Mystery breeds intrigue. I believe that. That was sort of my angle when I was a dater. At least I tried to be mysterious. Anyway. It is human nature to be curious about those things unfamiliar to us. I had occasion last night to realize how true this is, and how pivotal a concept that can be, and has been for me for some time now.
When a woman reaches a certain age it becomes not only acceptable but expected that she bemoan this unavoidable reality. At least most regard it as unavoidable. No, I am not talking about botox or fillers or human growth hormones or hot springs. There is of course nothing one can do but age. That is, if you are lucky.
That is how I see it. I didn’t really put words to that concept until catching up with some of my oldest friends from high school over dinner last night. We laughed and compared notes on the kids. Went through the plans for the summer. The latest in school gossip. Then the topic of our big birthdays came up. This is our year. We all turn 40.
Yeah that’s weird and monumental in many ways. Of course it is an occasion to take stock of one’s choices, one’s station at this point in time. Am I where I thought I would be? Do I really look that much older?? Will I never again wear the belly shirt I refuse to part with, hanging all lonesome in the bowels of my closet collecting dust? I have no better grasp on these daunting realities than anyone else. Of course I don’t. We are conditioned to think that getting older as a woman is a fate no one in their right mind would embrace. I don’t love the idea of wrinkles and sensible shoes any more than anyone else. But I realized that I see it differently than some.
For many years now I have had a bizarre fascination with older women. No, not in that way. C’mon. But I look at them. Hard. I watch them go about their lives and I eavesdrop, I lean in. I look at their clothes, their mannerisms, watch them with their families at brunch. I will stop short of saying I blindly worship them, that’s a little strong. But I am very intrigued. They are unicorns to me, you see. Mythical creatures. You can’t really appreciate that unless you have lost a parent far too soon. I don’t have a picture of what it looks like. For me.
My mother and her mother remained eternally glamorous and youthful. Because, of course, they didn’t get to see 60 or 70 or (gasp) 80. I am quite sure when my grandmother turned 40 she bemoaned it plenty. From everything I know of her ( she died when I was one and a half) she was a beautiful, vivacious woman who prided herself on being just that. It oozed from photo paper curling at the edges. Seeped out of every black and white freeze frame from mom’s graduation.
Then, of course there is my mom. A more beautiful woman you would be hard pressed to find. She too embodied femininity and youth, always. But I am pretty sure if either one was here now they would slap me and say “Don’t waste one precious minute worrying about things you cannot change. Make the best of it, hold your head high and be beautiful.” And they would be right.
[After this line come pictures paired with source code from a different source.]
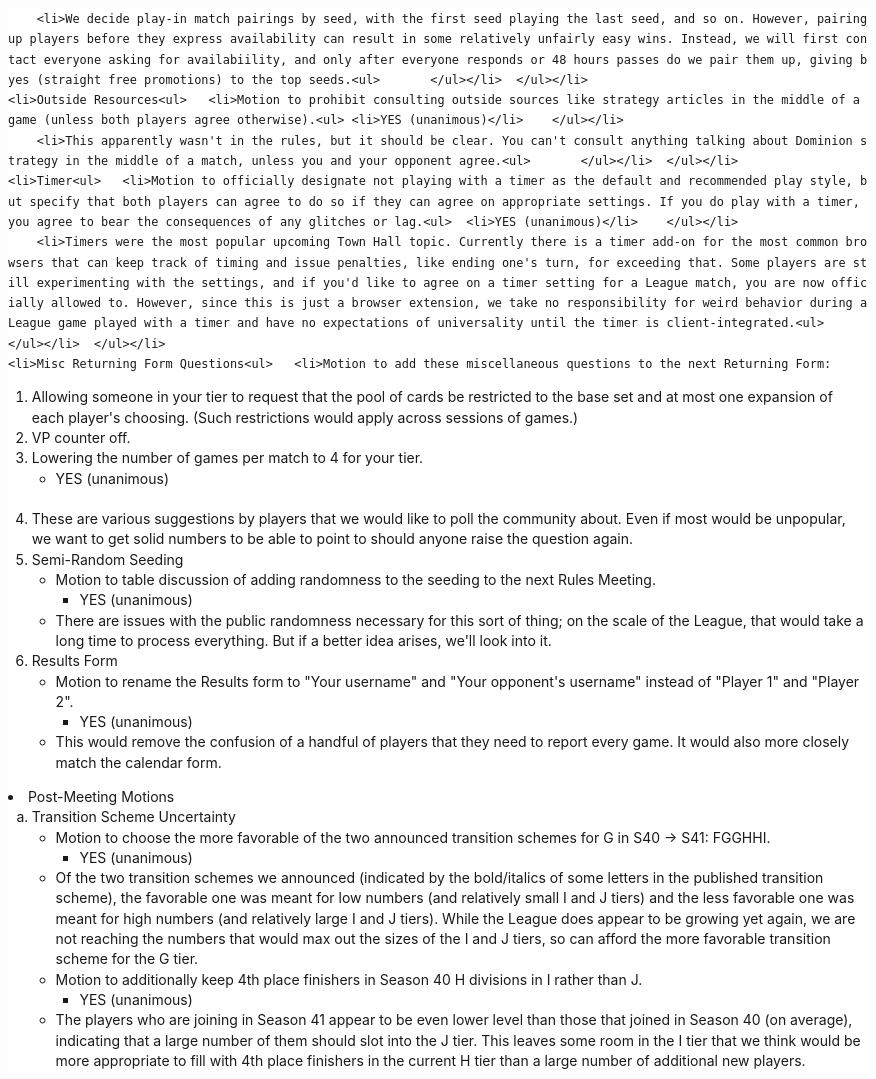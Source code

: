		<li>We decide play-in match pairings by seed, with the first seed playing the last seed, and so on. However, pairing up players before they express availability can result in some relatively unfairly easy wins. Instead, we will first contact everyone asking for availabiility, and only after everyone responds or 48 hours passes do we pair them up, giving byes (straight free promotions) to the top seeds.<ul>		</ul></li>	</ul></li>		
	<li>Outside Resources<ul>	<li>Motion to prohibit consulting outside sources like strategy articles in the middle of a game (unless both players agree otherwise).<ul>	<li>YES (unanimous)</li>	</ul></li>			
		<li>This apparently wasn't in the rules, but it should be clear. You can't consult anything talking about Dominion strategy in the middle of a match, unless you and your opponent agree.<ul>		</ul></li>	</ul></li>		
	<li>Timer<ul>	<li>Motion to officially designate not playing with a timer as the default and recommended play style, but specify that both players can agree to do so if they can agree on appropriate settings. If you do play with a timer, you agree to bear the consequences of any glitches or lag.<ul>	<li>YES (unanimous)</li>	</ul></li>			
		<li>Timers were the most popular upcoming Town Hall topic. Currently there is a timer add-on for the most common browsers that can keep track of timing and issue penalties, like ending one's turn, for exceeding that. Some players are still experimenting with the settings, and if you'd like to agree on a timer setting for a League match, you are now officially allowed to. However, since this is just a browser extension, we take no responsibility for weird behavior during a League game played with a timer and have no expectations of universality until the timer is client-integrated.<ul>		</ul></li>	</ul></li>		
	<li>Misc Returning Form Questions<ul>	<li>Motion to add these miscellaneous questions to the next Returning Form:
1) Allowing someone in your tier to request that the pool of cards be restricted to the base set and at most one expansion of each player's choosing. (Such restrictions would apply across sessions of games.)
2) VP counter off.
3) Lowering the number of games per match to 4 for your tier.<ul>	<li>YES (unanimous)</li>	</ul></li>			
		<li>These are various suggestions by players that we would like to poll the community about. Even if most would be unpopular, we want to get solid numbers to be able to point to should anyone raise the question again.<ul>		</ul></li>	</ul></li>		
	<li>Semi-Random Seeding<ul>	<li>Motion to table discussion of adding randomness to the seeding to the next Rules Meeting.<ul>	<li>YES (unanimous)</li>	</ul></li>			
		<li>There are issues with the public randomness necessary for this sort of thing; on the scale of the League, that would take a long time to process everything. But if a better idea arises, we'll look into it.<ul>		</ul></li>	</ul></li>		
	<li>Results Form<ul>	<li>Motion to rename the Results form to "Your username" and "Your opponent's username" instead of "Player 1" and "Player 2".<ul>	<li>YES (unanimous)</li>	</ul></li>			
		<li>This would remove the confusion of a handful of players that they need to report every game. It would also more closely match the calendar form.<ul>		</ul></li>	</ul></li>	</ol></li>
<li>Post-Meeting Motions<ol type='a'>	<li>Transition Scheme Uncertainty<ul>	<li>Motion to choose the more favorable of the two announced transition schemes for G in S40 -> S41: FGGHHI.<ul>	<li>YES (unanimous)</li>	</ul></li>			
		<li>Of the two transition schemes we announced (indicated by the bold/italics of some letters in the published transition scheme), the favorable one was meant for low numbers (and relatively small I and J tiers) and the less favorable one was meant for high numbers (and relatively large I and J tiers). While the League does appear to be growing yet again, we are not reaching the numbers that would max out the sizes of the I and J tiers, so can afford the more favorable transition scheme for the G tier.<ul>		</ul></li>			
		<li>Motion to additionally keep 4th place finishers in Season 40 H divisions in I rather than J.<ul>	<li>YES (unanimous)</li>	</ul></li>			
		<li>The players who are joining in Season 41 appear to be even lower level than those that joined in Season 40 (on average), indicating that a large number of them should slot into the J tier. This leaves some room in the I tier that we think would be more appropriate to fill with 4th place finishers in the current H tier than a large number of additional new players.<ul>					</ul></li></ul></li></ol></li></ol>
Getting older is not a given. You just never know. If you had told me at 20 that in two years time my ultra-heathy, fitness freak and organic-food-eating mom would pass away I would have laughed until I couldn’t breathe. Unfathomable. There was just no way. Life has a way of kicking you in the ass like that. So while I paid the ultimate price for this valuable insight, I will preach it. Because, it’s true. It is a privilege to live. It is not granted to you just because.
Over the last few years my dad has shared a story about his father’s passing as it related to his own life. He has said that he never imagined that he would live past the age at which his father died. He was sure that he too would drop dead at 72. And then his 73rd birthday came. I am sure that feeling was incredibly emancipating for him. Just like my 54th birthday will be for me. When it comes, it will be a true victory. I will live those years for her.
So girls, friends. All the ladies in the house. Embrace it, because only the lucky ones get to grow old. What I wouldn’t give to see my 71 year old mother, hear her impart to me the lessons of a life lived well, and gracefully. I always imagine her like a Swedish, friendlier version of Alexis Carrington from Dynasty, walking into the room and dropping her Sable coat only the reveal that its lining matched her powder blue raw silk suit. As if to say, “No, this is my Tuesday sable.” Super glam, owning her wrinkles and proud of every day that got her to that moment I so often imagine but will never know. I wish my girlfriends last night could see what I saw looking around that table at their gorgeous faces. All their knowledge, confidence, love, serenity, and warmth emanated from them as we cracked up remembering one hilarious story after another and shared our collective experience as mothers and friends. There is nothing more beautiful than that. It’s ageless.